Starting this fall, White City Elementary and Mountain View Elementary schools will merge, redividing students by grade level between the two, neighboring campuses.

Starting this fall, White City Elementary and Mountain View Elementary schools will merge, redividing students by grade level between the two, neighboring campuses.

On Jan. 9, the Eagle Point School Board voted in favor of the merger and, later this spring, will hear recommendations for a new name, mascot and school color, said Ginny Walker, principal of White City Elementary and soon to be coprincipal of the new K-5 elementary school. Mountain View principal Karina Rizo and Walker will share the administrative duties of the new school.

This fall, kindergarten through second-grade students will attend classes on the White City Elementary campus, and third- through fifth-grade students will go to the Mountain View campus.

The two schools are separated by a playground that they share.

For many years, the two schools utilized different curriculum.
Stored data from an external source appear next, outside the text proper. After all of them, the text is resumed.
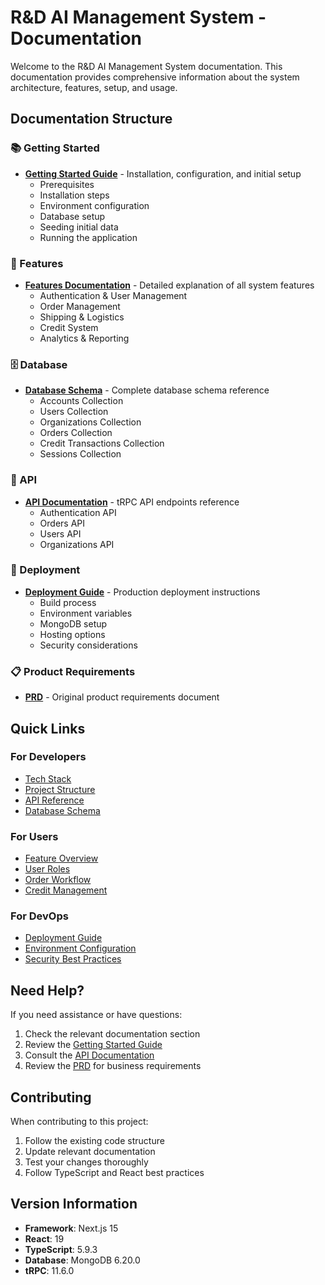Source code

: # R&D AI Management System - Documentation

Welcome to the R&D AI Management System documentation. This documentation provides comprehensive information about the system architecture, features, setup, and usage.

## Documentation Structure

### 📚 Getting Started
- **[Getting Started Guide](./getting-started.md)** - Installation, configuration, and initial setup
  - Prerequisites
  - Installation steps
  - Environment configuration
  - Database setup
  - Seeding initial data
  - Running the application

### 🎯 Features
- **[Features Documentation](./features.md)** - Detailed explanation of all system features
  - Authentication & User Management
  - Order Management
  - Shipping & Logistics
  - Credit System
  - Analytics & Reporting

### 🗄️ Database
- **[Database Schema](./database-schema.md)** - Complete database schema reference
  - Accounts Collection
  - Users Collection
  - Organizations Collection
  - Orders Collection
  - Credit Transactions Collection
  - Sessions Collection

### 🔌 API
- **[API Documentation](./api-documentation.md)** - tRPC API endpoints reference
  - Authentication API
  - Orders API
  - Users API
  - Organizations API

### 🚀 Deployment
- **[Deployment Guide](./deployment.md)** - Production deployment instructions
  - Build process
  - Environment variables
  - MongoDB setup
  - Hosting options
  - Security considerations

### 📋 Product Requirements
- **[PRD](./prd.md)** - Original product requirements document

## Quick Links

### For Developers
- [Tech Stack](./getting-started.md#tech-stack)
- [Project Structure](./getting-started.md#project-structure)
- [API Reference](./api-documentation.md)
- [Database Schema](./database-schema.md)

### For Users
- [Feature Overview](./features.md)
- [User Roles](./features.md#user-roles)
- [Order Workflow](./features.md#order-workflow)
- [Credit Management](./features.md#credit-system)

### For DevOps
- [Deployment Guide](./deployment.md)
- [Environment Configuration](./getting-started.md#environment-configuration)
- [Security Best Practices](./deployment.md#security-considerations)

## Need Help?

If you need assistance or have questions:
1. Check the relevant documentation section
2. Review the [Getting Started Guide](./getting-started.md)
3. Consult the [API Documentation](./api-documentation.md)
4. Review the [PRD](./prd.md) for business requirements

## Contributing

When contributing to this project:
1. Follow the existing code structure
2. Update relevant documentation
3. Test your changes thoroughly
4. Follow TypeScript and React best practices

## Version Information

- **Framework**: Next.js 15
- **React**: 19
- **TypeScript**: 5.9.3
- **Database**: MongoDB 6.20.0
- **tRPC**: 11.6.0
However, new grading and Common Core standards pushed the schools to collaborate more.

"Currently, we are doing the exact same thing at two sites side-by-side," Walker said.

"There are no boundaries between the schools so it's confusing for families who come to know where they should enroll," she said.
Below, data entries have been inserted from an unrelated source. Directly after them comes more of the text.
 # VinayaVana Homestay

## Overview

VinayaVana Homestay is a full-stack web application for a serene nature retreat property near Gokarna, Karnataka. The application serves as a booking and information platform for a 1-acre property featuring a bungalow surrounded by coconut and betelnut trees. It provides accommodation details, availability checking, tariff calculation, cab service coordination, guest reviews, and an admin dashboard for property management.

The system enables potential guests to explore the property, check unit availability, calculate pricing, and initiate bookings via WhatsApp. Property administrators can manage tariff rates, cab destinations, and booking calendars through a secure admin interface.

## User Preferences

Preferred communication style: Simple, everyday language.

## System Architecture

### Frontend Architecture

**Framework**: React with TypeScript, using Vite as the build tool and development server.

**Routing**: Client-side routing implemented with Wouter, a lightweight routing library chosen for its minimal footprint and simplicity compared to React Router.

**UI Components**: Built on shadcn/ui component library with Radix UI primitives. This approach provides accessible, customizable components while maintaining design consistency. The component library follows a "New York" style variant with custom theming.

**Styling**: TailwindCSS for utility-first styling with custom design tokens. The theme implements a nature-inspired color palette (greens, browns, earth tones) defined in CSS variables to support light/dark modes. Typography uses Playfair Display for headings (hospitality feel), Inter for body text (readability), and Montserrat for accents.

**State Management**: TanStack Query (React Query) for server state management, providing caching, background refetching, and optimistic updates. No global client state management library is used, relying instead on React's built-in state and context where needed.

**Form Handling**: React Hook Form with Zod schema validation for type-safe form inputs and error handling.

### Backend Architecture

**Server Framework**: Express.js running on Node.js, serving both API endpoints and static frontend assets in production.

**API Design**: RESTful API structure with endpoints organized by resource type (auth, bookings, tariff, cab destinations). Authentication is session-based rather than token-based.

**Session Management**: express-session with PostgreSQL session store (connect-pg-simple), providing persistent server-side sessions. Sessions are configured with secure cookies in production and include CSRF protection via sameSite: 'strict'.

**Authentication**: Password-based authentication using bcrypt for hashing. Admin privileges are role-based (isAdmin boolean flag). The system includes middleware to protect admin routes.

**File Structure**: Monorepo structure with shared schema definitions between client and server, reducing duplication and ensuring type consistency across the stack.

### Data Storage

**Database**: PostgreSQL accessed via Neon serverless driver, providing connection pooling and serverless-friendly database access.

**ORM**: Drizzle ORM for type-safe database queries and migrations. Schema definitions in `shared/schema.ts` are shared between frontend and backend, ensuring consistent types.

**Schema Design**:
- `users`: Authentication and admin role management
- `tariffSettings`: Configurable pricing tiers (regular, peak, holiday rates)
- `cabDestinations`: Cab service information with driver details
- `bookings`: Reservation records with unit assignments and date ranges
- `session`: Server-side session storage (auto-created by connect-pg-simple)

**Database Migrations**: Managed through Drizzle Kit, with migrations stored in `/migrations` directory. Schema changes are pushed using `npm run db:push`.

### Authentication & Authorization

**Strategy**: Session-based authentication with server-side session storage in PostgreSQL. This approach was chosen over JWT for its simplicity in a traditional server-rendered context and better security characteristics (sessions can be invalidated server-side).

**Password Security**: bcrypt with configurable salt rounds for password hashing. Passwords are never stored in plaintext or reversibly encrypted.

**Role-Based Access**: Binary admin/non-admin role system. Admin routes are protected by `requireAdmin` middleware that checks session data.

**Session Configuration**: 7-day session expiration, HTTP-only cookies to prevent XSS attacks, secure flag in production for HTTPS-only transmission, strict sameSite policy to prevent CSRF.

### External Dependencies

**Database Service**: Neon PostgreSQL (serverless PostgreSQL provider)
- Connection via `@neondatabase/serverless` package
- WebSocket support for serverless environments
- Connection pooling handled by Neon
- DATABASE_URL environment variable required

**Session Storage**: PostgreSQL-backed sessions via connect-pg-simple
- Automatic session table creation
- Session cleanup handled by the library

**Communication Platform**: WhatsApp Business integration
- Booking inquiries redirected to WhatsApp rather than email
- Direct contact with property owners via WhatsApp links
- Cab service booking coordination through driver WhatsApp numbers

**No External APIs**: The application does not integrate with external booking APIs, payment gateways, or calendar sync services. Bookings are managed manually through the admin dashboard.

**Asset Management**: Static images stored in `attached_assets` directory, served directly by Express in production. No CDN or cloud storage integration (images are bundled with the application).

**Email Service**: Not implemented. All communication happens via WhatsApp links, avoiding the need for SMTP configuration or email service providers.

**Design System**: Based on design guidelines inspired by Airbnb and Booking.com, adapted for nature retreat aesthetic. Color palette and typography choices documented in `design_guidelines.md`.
The district strives to put incoming students at the school with the smallest class size for the child's grade, put also works to keep all the children from a family at one school, Walker explained.

Currently, 437 students are enrolled at White City Elementary and 315 students at Mountain View Elementary. Walker said that under the new school model she is predicting enrollment to be more balanced with 374 students at the kindergarten through second-grade site and 357 students at the third- through fifth-grade site.

The district announced earlier this year its intention to offer full-time kindergarten programs at six of its schools starting this fall. If the two elementary schools had continued to operate separately, both schools would have had to upgrade classrooms to accommodate that plan.

"We're adding full-day kindergarten to our schools so each of us need to hire additional people and find space for those classrooms," Walker said. "It put us in a position where we both were going to do some remodeling. By putting all the kinder classrooms together in one space, we only need to do some remodeling at one site."

School ends June 6, and June 9 is a scheduled teacher work day. The move will take place the weekend of June 10-11.